The Importance of a Focus Statement

by Darius Kazemi on March 16, 2006

in Uncategorized

Gamasutra has a fantastic article about a talk that Harvey Smith gave at SXSW called Counter-Intuitive Creative Design. The best bit?

“The first thing you do is write your values on the wall,” Smith states. “Here’s what we’re into. ‘We don’t teach the player by death.‘ At Midway Studios Austin, we have this big bible of high concepts. We have literally written down our values, and when designers are in arguments, we often tell them, ‘Is there a principle you can fall back on? You guys are arguing this one very specific point, but is there a larger principle at work here? ‘”
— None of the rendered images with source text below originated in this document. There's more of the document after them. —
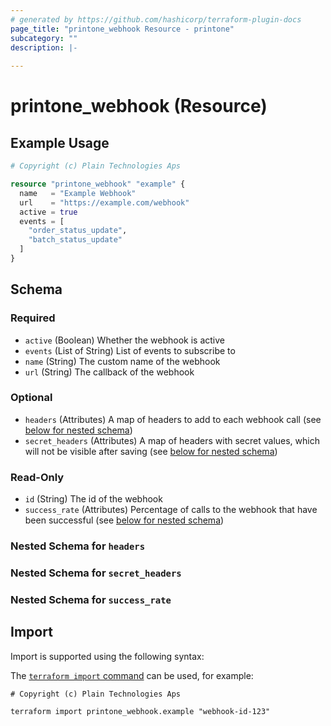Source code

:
 ```yaml
---
# generated by https://github.com/hashicorp/terraform-plugin-docs
page_title: "printone_webhook Resource - printone"
subcategory: ""
description: |-
  
---
```


# printone_webhook (Resource)



## Example Usage

```terraform
# Copyright (c) Plain Technologies Aps

resource "printone_webhook" "example" {
  name   = "Example Webhook"
  url    = "https://example.com/webhook"
  active = true
  events = [
    "order_status_update",
    "batch_status_update"
  ]
}
```

<!-- schema generated by tfplugindocs -->
## Schema

### Required

- `active` (Boolean) Whether the webhook is active
- `events` (List of String) List of events to subscribe to
- `name` (String) The custom name of the webhook
- `url` (String) The callback of the webhook

### Optional

- `headers` (Attributes) A map of headers to add to each webhook call (see [below for nested schema](#nestedatt--headers))
- `secret_headers` (Attributes) A map of headers with secret values, which will not be visible after saving (see [below for nested schema](#nestedatt--secret_headers))

### Read-Only

- `id` (String) The id of the webhook
- `success_rate` (Attributes) Percentage of calls to the webhook that have been successful (see [below for nested schema](#nestedatt--success_rate))

<a id="nestedatt--headers"></a>
### Nested Schema for `headers`


<a id="nestedatt--secret_headers"></a>
### Nested Schema for `secret_headers`


<a id="nestedatt--success_rate"></a>
### Nested Schema for `success_rate`

## Import

Import is supported using the following syntax:

The [`terraform import` command](https://developer.hashicorp.com/terraform/cli/commands/import) can be used, for example:

```shell
# Copyright (c) Plain Technologies Aps

terraform import printone_webhook.example "webhook-id-123"
```
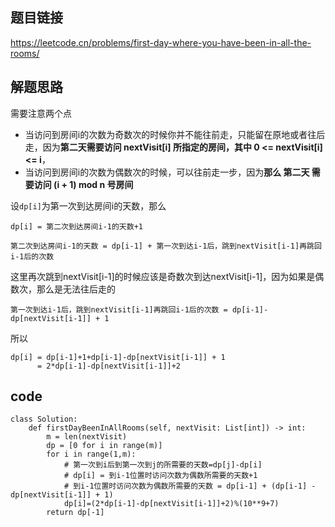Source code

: ## 题目链接
https://leetcode.cn/problems/first-day-where-you-have-been-in-all-the-rooms/  
## 解题思路
需要注意两个点
* 当访问到房间i的次数为奇数次的时候你并不能往前走，只能留在原地或者往后走，因为**第二天需要访问 nextVisit[i] 所指定的房间，其中 0 <= nextVisit[i] <= i**，
* 当访问到房间i的次数为偶数次的时候，可以往前走一步，因为**那么 第二天 需要访问 (i + 1) mod n 号房间**  

设```dp[i]```为第一次到达房间i的天数，那么
```
dp[i] = 第二次到达房间i-1的天数+1
```
```
第二次到达房间i-1的天数 = dp[i-1] + 第一次到达i-1后，跳到nextVisit[i-1]再跳回i-1后的次数
```
这里再次跳到nextVisit[i-1]的时候应该是奇数次到达nextVisit[i-1]，因为如果是偶数次，那么是无法往后走的
```
第一次到达i-1后，跳到nextVisit[i-1]再跳回i-1后的次数 = dp[i-1]-dp[nextVisit[i-1]] + 1
```
所以
```
dp[i] = dp[i-1]+1+dp[i-1]-dp[nextVisit[i-1]] + 1
      = 2*dp[i-1]-dp[nextVisit[i-1]]+2
```
## code
```
class Solution:
    def firstDayBeenInAllRooms(self, nextVisit: List[int]) -> int:
        m = len(nextVisit)
        dp = [0 for i in range(m)]
        for i in range(1,m):
            # 第一次到i后到第一次到j的所需要的天数=dp[j]-dp[i]
            # dp[i] = 到i-1位置时访问次数为偶数所需要的天数+1
            # 到i-1位置时访问次数为偶数所需要的天数 = dp[i-1] + (dp[i-1] - dp[nextVisit[i-1]] + 1)
            dp[i]=(2*dp[i-1]-dp[nextVisit[i-1]]+2)%(10**9+7)
        return dp[-1]
```
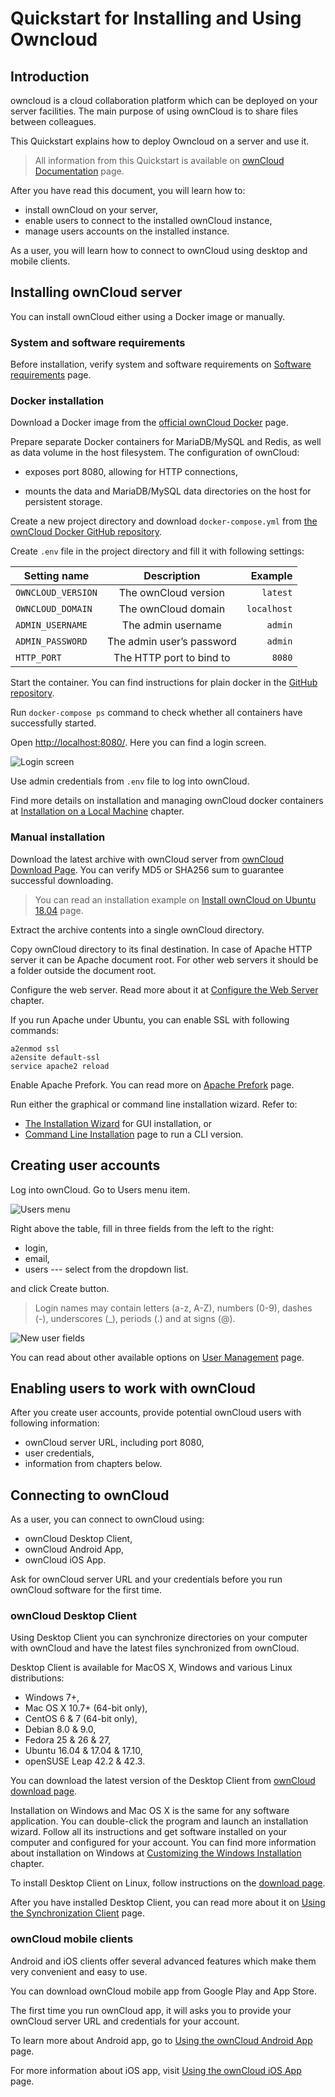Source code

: # Quickstart for Installing and Using Owncloud

## Introduction

owncloud is a cloud collaboration platform which can be deployed on your server facilities. The main purpose of using ownCloud is to share files between colleagues.

This Quickstart explains how to deploy Owncloud on a server and use it.

> All information from this Quickstart is available on [ownCloud Documentation](https://doc.owncloud.com/) page.

After you have read this document, you will learn how to:

- install ownCloud on your server,
- enable users to connect to the installed ownCloud instance,
- manage users accounts on the installed instance.

As a user, you will learn how to connect to ownCloud using desktop and mobile clients.

## Installing ownCloud server

You can install ownCloud either using a Docker image or manually.

### System and software requirements

Before installation, verify system and software requirements on [Software requirements](https://doc.owncloud.org/server/10.0/admin_manual/installation/system_requirements.html) page.

### Docker installation

Download a Docker image from the [official ownCloud Docker](https://hub.docker.com/r/owncloud/server/) page.

Prepare separate Docker containers for MariaDB/MySQL and Redis, as well as data volume in the host filesystem. The configuration of ownCloud:

- exposes port 8080, allowing for HTTP connections,

- mounts the data and MariaDB/MySQL data directories on the host for persistent storage.

Create a new project directory and download `docker-compose.yml` from [the ownCloud Docker GitHub repository](https://github.com/owncloud-docker/server.git).

Create `.env` file in the project directory and fill it with following settings:


| Setting name | Description | Example |
| ------------ |:-----------:| -------:|
| `OWNCLOUD_VERSION`| The ownCloud version | `latest` |
| `OWNCLOUD_DOMAIN`| The ownCloud domain | `localhost` |
| `ADMIN_USERNAME`| The admin username | `admin` |
| `ADMIN_PASSWORD`| The admin user’s password | `admin` |
| `HTTP_PORT`| The HTTP port to bind to | `8080` |


Start the container. You can find instructions for plain docker in the [GitHub repository](https://github.com/owncloud-docker/server#launch-with-plain-docker).

Run `docker-compose ps` command to check whether all containers have successfully started. 

Open [http://localhost:8080/](http://localhost:8080/). Here you can find a login screen. 

![Login screen](images/1.png)

Use admin credentials from `.env` file to log into ownCloud.

Find more details on installation and managing ownCloud docker containers at [Installation on a Local Machine](https://doc.owncloud.com/server/10.1/admin_manual/installation/docker/#installation-on-a-local-machine) chapter.

### Manual installation

Download the latest archive with ownCloud server from [ownCloud Download Page](https://owncloud.org/install). You can verify MD5 or SHA256 sum to guarantee successful downloading.

> You can read an installation example on [Install ownCloud on Ubuntu 18.04](https://doc.owncloud.com/server/10.1/admin_manual/installation/ubuntu_18_04.html) page.

Extract the archive contents into a single ownCloud directory.

Copy ownCloud directory to its final destination. In case of Apache HTTP server it can be Apache document root. For other web servers it should be a folder outside the document root.

Configure the web server. Read more about it at [Configure the Web Server](https://doc.owncloud.com/server/10.1/admin_manual/installation/manual_installation.html#configure-the-web-server) chapter.

If you run Apache under Ubuntu, you can enable SSL with following commands:

```
a2enmod ssl
a2ensite default-ssl
service apache2 reload
```

Enable Apache Prefork. You can read more on [Apache Prefork](https://httpd.apache.org/docs/2.4/mod/prefork.html) page.

Run either the graphical or command line installation wizard. Refer to:

- [The Installation Wizard](https://doc.owncloud.com/server/10.1/admin_manual/installation/installation_wizard.html) for GUI installation, or
- [Command Line Installation](https://doc.owncloud.com/server/10.1/admin_manual/installation/command_line_installation.html) page to run a CLI version.

## Creating user accounts

Log into ownCloud. Go to Users menu item.

![Users menu](images/2.png)

Right above the table, fill in three fields from the left to the right:

- login,
- email,
- users --- select from the dropdown list.

and click Create button.

> Login names may contain letters (a-z, A-Z), numbers (0-9), dashes (-), underscores (_), periods (.) and at signs (@).

![New user fields](images/3.png)

You can read about other available options on [User Management](https://doc.owncloud.com/server/10.1/admin_manual/configuration/user/user_configuration.html) page.

## Enabling users to work with ownCloud

After you create user accounts, provide potential ownCloud users with following information:

- ownCloud server URL, including port 8080,
- user credentials,
- information from chapters below.

## Connecting to ownCloud

As a user, you can connect to ownCloud using:

- ownCloud Desktop Client,
- ownCloud Android App,
- ownCloud iOS App.

Ask for ownCloud server URL and your credentials before you run ownCloud software for the first time.

### ownCloud Desktop Client

Using Desktop Client you can synchronize directories on your computer with ownCloud and have the latest files synchronized from ownCloud.

Desktop Client is available for MacOS X, Windows and various Linux distributions:

- Windows 7+, 
- Mac OS X 10.7+ (64-bit only),
- CentOS 6 & 7 (64-bit only),
- Debian 8.0 & 9.0,
- Fedora 25 & 26 & 27,
- Ubuntu 16.04 & 17.04 & 17.10,
- openSUSE Leap 42.2 & 42.3.

You can download the latest version of the Desktop Client from [ownCloud download page](https://owncloud.com/download/#desktop-clients).

Installation on Windows and Mac OS X is the same for any software application. You can double-click the program and launch an installation wizard.
Follow all its instructions and get software installed on your computer and configured for your account. You can find more information about installation on Windows at [Customizing the Windows Installation](https://doc.owncloud.com/desktop/installing.html#customizing-the-windows-installation) chapter.

To install Desktop Client on Linux, follow instructions on the [download page](https://owncloud.com/download/#desktop-clients).

After you have installed Desktop Client, you can read more about it on [Using the Synchronization Client](https://doc.owncloud.com/desktop/navigating.html) page.

### ownCloud mobile clients

Android and iOS clients offer several advanced features which make them very convenient and easy to use.

You can download ownCloud mobile app from Google Play and App Store.

The first time you run ownCloud app, it will asks you to provide your ownCloud server URL and credentials for your account.

To learn more about Android app, go to [Using the ownCloud Android App](https://doc.owncloud.com/android/) page.

For more information about iOS app, visit [Using the ownCloud iOS App](https://doc.owncloud.com/ios/) page.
This relates specifically to my favorite idea espoused in Richard Rouse III’s Game Design: Theory and Practice: whenever you start a project, you need a focus statement. It’s a short paragraph, maybe 3 sentences, that explains everything that is essential about your game. In other words, if you modified that paragraph in any way, it would be a completely different game. At my mythical future game company, this focus statement will be printed out on one of those large banners and hung in an appropriate portion of the office. This way, when the designers are having an argument, I can walk in, point to the giant banner, and effectively end the argument. Much like what Harvey Smith is talking about.

{ 1 comment }

Patrick Dugan March 18, 2006 at 2:48 am

I was going to have a brief bit of text on my company website, describing the projects in the pipeline and inviting the visitor to invesitage features, screenshots ect. I’m thinking writing of this sort would be ideal for that, as it lets prospective collaborators, current collaborators, press, potential players ect. know just what is is we’re doing and why its unique.